When he was young and worrying about the continued existence of humankind and his part in that continuation, my father had a hard time sleeping. His job did not allow for his being groggy in the morning, so sleeping pills weren’t an option, and he wasn’t the kind to take pills anyway. Somehow, he struck on a simple solution to insomnia, and for years after-- long after “the Sovs” had become history-- an old, beat up Latin grammar book always lay on his bedside table.
During the hot part of the Cold War, and for years and years afterward, my father studied Latin in the middle of the night. As the rest of us slept, he declined nouns. As the night wore on, he conjugated verbs. He did not talk about Latin in the daytime, nor did he regale us with details. Latin was his private comfort: He studied it for the studying’s sake. The highly regular nature of a dead language relaxed him because it was so completely different from the complexities of real human interaction with which he was involved.
Years ago now, I read Charles Peirce’s “Theory of Signs,” for the first time, and though it does not lie upon my bedside table, it serves a similar purpose in my life. Semiotics is a branch of the study of logic. It’s a speculation on the ways the universe makes meaning. Peirce’s belief that meaning can be charted and graphed is a wonderfully calming belief. It’s an antidote to the fear that life is essentially meaninglessness-- a fear that living in our mechanized, human-centric world can induce.

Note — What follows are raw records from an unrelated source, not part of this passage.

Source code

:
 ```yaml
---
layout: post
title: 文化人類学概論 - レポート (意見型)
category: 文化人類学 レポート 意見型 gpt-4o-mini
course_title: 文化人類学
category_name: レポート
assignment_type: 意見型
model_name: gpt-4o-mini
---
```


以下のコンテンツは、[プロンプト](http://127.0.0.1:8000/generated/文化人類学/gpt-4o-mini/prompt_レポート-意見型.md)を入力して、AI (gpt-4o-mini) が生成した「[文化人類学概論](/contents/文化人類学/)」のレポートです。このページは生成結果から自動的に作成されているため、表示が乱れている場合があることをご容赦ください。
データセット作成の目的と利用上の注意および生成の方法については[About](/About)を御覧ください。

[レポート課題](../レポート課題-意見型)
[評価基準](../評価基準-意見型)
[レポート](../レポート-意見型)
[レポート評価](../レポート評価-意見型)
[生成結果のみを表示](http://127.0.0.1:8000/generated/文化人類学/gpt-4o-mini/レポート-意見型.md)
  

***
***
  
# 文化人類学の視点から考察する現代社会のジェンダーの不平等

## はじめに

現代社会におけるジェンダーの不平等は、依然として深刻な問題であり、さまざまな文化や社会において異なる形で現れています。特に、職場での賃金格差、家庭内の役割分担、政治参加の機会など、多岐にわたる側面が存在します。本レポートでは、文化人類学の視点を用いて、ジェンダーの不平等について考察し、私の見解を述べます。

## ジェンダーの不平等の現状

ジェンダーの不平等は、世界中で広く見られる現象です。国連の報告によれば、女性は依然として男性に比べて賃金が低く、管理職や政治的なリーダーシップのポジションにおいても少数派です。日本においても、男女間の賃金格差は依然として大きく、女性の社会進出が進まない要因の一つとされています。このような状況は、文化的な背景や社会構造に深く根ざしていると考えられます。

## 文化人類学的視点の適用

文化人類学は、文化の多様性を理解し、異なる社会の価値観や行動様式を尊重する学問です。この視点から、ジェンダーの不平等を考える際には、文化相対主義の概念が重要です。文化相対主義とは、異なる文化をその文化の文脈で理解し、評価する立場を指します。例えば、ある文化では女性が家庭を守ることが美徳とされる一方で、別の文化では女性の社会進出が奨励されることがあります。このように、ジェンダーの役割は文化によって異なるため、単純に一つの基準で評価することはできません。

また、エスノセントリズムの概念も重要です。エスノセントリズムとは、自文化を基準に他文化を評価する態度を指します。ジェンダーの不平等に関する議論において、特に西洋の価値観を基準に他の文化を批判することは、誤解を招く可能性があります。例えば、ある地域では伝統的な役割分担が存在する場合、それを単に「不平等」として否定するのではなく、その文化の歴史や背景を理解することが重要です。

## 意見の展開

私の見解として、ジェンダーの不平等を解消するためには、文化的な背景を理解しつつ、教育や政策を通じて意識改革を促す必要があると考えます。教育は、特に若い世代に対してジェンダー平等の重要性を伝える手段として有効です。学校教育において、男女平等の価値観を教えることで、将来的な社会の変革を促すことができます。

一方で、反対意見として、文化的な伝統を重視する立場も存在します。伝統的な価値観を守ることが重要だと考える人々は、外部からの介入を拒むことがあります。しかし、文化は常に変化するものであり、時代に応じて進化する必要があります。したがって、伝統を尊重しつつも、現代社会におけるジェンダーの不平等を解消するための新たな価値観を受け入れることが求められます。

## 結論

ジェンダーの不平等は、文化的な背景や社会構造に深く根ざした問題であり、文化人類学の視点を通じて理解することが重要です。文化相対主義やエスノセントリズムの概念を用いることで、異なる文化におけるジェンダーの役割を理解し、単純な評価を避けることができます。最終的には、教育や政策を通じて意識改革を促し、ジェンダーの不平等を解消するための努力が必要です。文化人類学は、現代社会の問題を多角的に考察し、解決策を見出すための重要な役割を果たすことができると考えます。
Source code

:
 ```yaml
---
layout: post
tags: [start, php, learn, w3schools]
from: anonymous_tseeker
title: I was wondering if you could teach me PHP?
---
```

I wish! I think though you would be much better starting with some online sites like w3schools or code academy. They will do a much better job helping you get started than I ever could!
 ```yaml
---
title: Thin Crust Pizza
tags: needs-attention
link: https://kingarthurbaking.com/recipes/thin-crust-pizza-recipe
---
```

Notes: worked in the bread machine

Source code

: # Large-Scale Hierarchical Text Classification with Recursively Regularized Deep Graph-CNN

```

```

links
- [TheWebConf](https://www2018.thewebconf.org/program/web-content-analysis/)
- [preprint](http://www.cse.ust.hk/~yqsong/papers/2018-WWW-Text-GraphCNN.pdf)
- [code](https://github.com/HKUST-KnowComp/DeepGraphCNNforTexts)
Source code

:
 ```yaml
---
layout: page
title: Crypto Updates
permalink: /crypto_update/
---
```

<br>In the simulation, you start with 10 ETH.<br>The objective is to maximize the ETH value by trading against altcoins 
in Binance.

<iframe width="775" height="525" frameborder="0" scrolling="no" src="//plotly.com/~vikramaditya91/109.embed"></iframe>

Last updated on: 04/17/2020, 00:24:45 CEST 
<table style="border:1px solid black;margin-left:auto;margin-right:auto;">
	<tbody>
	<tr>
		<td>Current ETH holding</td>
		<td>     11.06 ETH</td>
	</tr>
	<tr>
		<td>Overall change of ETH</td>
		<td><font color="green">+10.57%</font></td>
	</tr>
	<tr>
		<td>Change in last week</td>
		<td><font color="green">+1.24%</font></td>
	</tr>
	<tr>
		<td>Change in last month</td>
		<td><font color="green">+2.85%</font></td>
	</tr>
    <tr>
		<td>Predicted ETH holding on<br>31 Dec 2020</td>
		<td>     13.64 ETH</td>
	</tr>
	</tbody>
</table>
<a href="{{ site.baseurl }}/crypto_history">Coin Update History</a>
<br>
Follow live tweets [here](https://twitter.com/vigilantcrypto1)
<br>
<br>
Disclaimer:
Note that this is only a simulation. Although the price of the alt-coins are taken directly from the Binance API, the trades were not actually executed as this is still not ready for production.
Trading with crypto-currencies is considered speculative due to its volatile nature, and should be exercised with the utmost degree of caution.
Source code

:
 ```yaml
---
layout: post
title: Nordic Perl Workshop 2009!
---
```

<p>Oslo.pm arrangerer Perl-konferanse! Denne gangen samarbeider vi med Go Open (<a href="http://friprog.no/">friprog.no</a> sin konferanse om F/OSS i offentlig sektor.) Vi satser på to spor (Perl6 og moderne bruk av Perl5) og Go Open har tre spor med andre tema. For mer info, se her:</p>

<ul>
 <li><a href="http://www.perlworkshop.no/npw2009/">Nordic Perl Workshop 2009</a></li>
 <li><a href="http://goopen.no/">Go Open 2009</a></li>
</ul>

There's no great book about semiotics for normal people. There are a number of interesting books that are difficult, and there are a number filled with arcane talk and difficult notions made harder by the free use of academic-speak. A few books about semiotics have been written for designers. These mold semiotics into a simple, streamlined way to deconstruct and reconstruct the making of communication design. But these books fall flat to me, because they bend semiotics into being a tool. They use it in a way it was never intended to be used. The study of semiotics was not conceived not a method for design production. The Euclidean beauty of Peirce's logic is lost in these texts, rather in the same way that the beauty of mathematics is obscured for me by the pounding headache that is algebra.
Semiotics has informed my daytime thinking, made my ideas about communication clearer. It has taught me tricks, like being able to model systems of communication in my head. But I study it for the sheer pleasure of studying it, and not just so that I can tell people why the symbols and signs in their ads seem to be working or not. There's math for engineering and math for math's sake. Same with semiotics.